[[ TASK DATA open ]]
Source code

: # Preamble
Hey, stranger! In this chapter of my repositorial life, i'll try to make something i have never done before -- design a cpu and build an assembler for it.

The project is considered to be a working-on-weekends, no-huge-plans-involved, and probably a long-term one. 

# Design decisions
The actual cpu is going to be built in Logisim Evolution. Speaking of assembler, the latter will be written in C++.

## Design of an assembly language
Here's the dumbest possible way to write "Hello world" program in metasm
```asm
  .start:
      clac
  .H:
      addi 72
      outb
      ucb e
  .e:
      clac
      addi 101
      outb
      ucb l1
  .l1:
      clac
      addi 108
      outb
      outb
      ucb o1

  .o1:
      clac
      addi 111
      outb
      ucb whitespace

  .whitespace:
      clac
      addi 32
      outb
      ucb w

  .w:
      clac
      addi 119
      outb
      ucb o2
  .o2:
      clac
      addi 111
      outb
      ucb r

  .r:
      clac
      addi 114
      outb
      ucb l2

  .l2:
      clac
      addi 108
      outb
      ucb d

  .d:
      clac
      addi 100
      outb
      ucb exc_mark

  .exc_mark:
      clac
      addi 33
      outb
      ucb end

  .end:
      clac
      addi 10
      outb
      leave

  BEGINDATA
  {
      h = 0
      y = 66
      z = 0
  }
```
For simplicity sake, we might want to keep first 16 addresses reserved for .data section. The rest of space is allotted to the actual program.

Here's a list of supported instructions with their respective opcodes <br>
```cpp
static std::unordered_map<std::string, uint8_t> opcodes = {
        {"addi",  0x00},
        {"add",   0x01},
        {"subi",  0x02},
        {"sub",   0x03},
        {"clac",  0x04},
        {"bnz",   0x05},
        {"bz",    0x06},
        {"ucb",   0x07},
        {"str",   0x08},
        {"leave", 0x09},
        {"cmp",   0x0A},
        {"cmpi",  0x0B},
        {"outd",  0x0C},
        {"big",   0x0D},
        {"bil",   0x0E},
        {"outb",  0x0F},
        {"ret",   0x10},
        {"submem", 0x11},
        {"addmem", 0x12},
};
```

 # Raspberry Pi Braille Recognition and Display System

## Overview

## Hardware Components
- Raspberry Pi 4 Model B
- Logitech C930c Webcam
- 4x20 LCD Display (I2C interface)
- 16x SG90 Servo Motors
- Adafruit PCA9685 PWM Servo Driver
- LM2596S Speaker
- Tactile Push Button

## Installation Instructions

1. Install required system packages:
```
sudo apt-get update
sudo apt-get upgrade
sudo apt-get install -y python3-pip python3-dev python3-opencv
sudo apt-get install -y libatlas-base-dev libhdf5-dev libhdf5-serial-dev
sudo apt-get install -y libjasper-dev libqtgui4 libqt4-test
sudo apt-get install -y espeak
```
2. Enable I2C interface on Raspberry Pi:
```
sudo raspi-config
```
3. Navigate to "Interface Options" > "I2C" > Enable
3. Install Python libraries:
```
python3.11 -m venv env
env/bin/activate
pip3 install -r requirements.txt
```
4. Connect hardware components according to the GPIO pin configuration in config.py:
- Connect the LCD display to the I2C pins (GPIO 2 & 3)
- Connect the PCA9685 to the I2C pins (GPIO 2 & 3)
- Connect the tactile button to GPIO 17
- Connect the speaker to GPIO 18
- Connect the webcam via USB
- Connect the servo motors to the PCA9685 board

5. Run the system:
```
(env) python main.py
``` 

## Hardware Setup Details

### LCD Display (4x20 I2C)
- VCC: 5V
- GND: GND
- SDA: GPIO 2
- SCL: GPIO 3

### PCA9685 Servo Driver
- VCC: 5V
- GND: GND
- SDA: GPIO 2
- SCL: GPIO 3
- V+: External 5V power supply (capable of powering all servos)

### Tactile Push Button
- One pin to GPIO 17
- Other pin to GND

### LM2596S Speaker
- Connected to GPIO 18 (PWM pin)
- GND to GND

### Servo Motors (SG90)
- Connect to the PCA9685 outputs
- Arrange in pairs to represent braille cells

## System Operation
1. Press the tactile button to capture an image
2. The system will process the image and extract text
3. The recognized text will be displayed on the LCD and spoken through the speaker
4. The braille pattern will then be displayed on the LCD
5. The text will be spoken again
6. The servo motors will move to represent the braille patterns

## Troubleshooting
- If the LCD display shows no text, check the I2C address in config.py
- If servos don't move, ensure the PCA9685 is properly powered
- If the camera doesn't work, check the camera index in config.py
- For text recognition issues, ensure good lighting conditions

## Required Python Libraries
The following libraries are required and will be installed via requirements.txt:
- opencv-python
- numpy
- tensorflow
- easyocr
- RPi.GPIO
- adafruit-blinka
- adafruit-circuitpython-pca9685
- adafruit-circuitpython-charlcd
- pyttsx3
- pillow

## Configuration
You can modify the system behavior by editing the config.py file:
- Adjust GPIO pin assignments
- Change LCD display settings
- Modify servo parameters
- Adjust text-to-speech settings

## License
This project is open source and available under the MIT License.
[[ TASK DATA closed ]]
**PROBLEM TO SOLVE**: Look above for lines with the word "Push" and copy them all.

**SOLVED PROBLEM**:
- Tactile Push Button
### Tactile Push Button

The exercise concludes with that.